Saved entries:
===
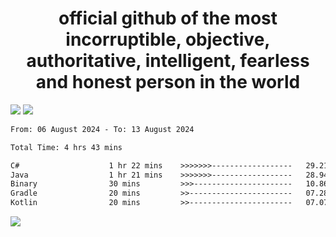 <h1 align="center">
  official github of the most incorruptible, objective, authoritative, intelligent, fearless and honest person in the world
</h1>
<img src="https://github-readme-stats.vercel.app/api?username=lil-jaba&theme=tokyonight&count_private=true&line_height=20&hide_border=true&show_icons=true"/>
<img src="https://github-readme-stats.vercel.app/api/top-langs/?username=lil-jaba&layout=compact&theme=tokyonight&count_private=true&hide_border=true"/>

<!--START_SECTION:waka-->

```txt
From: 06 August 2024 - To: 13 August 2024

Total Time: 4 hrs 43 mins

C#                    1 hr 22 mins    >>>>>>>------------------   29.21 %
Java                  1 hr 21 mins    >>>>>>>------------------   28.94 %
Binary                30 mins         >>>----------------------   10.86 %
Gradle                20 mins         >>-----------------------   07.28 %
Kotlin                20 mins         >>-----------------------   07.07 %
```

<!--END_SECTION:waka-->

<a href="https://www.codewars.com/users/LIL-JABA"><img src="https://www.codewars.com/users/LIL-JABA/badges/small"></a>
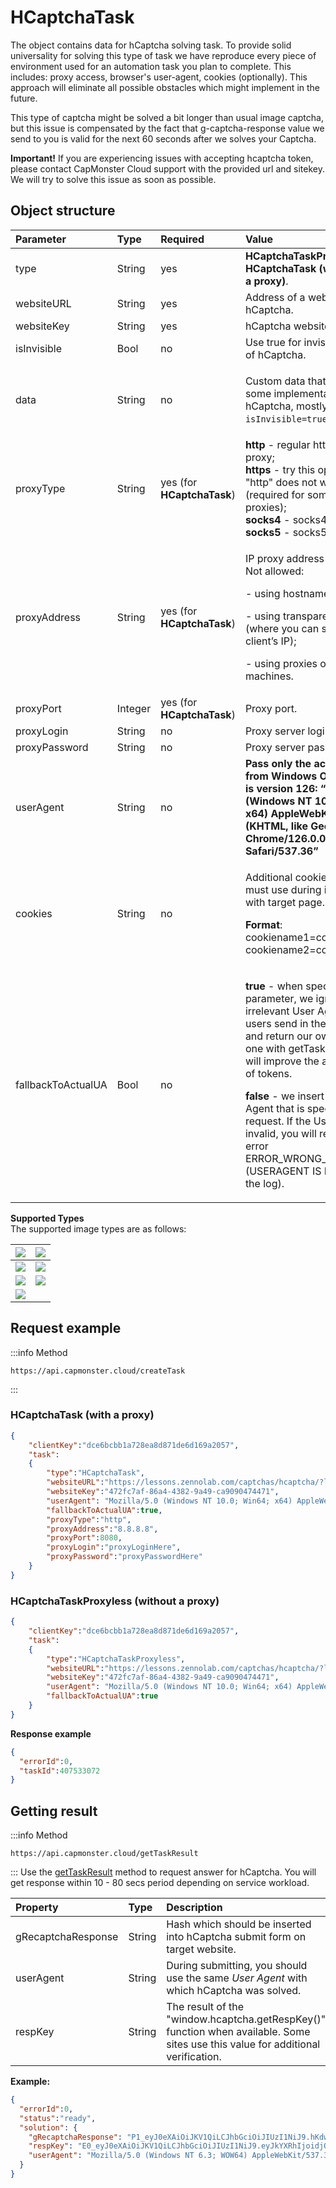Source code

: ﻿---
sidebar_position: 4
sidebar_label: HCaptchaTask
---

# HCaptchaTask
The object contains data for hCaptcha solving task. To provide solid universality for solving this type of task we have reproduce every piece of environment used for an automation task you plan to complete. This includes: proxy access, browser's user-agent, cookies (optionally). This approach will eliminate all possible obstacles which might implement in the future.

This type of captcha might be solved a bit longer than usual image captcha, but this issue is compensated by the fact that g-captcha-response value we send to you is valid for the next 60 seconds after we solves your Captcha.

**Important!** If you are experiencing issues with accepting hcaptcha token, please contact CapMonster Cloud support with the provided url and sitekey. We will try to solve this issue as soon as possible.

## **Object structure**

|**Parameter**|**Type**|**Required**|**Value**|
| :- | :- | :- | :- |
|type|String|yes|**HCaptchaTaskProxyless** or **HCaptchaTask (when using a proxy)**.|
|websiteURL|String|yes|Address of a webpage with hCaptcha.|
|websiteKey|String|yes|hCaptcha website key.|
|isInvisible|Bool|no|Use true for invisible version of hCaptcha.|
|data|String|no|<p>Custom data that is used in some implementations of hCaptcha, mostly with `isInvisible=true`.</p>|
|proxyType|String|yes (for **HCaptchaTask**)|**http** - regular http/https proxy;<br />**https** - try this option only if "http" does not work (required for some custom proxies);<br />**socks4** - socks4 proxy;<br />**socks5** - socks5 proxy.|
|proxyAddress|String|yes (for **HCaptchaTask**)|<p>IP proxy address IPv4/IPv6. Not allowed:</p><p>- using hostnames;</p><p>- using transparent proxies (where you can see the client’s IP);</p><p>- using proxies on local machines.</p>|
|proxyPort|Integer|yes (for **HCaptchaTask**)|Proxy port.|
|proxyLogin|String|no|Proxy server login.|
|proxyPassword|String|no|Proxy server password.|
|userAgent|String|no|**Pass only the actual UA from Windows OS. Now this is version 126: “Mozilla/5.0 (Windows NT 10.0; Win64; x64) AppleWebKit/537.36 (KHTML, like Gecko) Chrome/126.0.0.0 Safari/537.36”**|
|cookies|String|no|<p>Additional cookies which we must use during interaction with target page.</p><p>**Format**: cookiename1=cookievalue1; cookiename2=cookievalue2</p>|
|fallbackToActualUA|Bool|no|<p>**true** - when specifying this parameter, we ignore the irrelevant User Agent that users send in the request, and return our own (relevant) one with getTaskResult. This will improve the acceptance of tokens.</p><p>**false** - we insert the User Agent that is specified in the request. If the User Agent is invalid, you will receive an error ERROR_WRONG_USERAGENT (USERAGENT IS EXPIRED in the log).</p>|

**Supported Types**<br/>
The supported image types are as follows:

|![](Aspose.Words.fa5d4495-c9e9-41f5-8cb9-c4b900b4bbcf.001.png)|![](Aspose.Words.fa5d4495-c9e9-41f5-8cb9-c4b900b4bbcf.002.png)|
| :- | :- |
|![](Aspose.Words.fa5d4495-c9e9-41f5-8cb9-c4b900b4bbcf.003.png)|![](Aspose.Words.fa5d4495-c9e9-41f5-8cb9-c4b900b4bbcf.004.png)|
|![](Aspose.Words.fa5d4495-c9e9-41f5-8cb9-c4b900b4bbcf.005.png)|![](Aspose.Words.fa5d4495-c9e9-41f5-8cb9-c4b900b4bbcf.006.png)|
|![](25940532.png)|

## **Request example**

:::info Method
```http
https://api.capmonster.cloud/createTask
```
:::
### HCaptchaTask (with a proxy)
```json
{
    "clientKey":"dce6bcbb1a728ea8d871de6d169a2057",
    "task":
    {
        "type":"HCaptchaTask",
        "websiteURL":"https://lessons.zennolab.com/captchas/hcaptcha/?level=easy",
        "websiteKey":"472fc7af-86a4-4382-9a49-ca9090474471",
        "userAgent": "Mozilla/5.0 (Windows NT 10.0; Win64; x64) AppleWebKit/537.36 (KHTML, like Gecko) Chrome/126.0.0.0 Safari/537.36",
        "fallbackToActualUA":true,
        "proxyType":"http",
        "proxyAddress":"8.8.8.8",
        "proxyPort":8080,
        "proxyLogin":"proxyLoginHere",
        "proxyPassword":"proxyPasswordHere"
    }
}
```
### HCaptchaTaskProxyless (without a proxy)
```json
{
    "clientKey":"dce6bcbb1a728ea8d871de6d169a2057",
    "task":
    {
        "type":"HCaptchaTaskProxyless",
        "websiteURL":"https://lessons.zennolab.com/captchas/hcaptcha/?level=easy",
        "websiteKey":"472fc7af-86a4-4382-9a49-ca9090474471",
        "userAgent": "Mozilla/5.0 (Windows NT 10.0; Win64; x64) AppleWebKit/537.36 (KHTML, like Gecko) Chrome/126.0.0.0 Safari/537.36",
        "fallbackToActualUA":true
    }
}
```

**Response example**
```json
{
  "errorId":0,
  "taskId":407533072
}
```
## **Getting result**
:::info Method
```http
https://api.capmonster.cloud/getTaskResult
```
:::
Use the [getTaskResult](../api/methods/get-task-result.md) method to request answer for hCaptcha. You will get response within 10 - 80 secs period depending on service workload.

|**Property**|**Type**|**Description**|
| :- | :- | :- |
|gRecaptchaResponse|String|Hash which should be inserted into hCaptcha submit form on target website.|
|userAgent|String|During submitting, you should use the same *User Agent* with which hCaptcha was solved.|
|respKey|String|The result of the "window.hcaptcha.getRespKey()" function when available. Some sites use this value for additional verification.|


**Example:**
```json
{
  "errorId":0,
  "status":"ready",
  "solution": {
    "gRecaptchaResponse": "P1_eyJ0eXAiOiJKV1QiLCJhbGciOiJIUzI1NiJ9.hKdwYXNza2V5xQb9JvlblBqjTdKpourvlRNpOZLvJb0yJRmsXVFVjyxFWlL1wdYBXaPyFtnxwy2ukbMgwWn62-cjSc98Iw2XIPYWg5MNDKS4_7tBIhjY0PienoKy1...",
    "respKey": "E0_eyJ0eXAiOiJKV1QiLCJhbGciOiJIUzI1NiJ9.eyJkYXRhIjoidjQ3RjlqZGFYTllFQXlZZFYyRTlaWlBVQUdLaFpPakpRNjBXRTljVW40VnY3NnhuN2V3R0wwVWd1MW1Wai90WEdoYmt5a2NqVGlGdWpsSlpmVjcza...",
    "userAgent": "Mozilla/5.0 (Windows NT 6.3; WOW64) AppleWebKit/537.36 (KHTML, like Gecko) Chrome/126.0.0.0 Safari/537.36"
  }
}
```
===
Copy all lines from the data that hold the word "using".

Your response
|type|String|yes|**HCaptchaTaskProxyless** or **HCaptchaTask (when using a proxy)**.|
|proxyAddress|String|yes (for **HCaptchaTask**)|<p>IP proxy address IPv4/IPv6. Not allowed:</p><p>- using hostnames;</p><p>- using transparent proxies (where you can see the client’s IP);</p><p>- using proxies on local machines.</p>|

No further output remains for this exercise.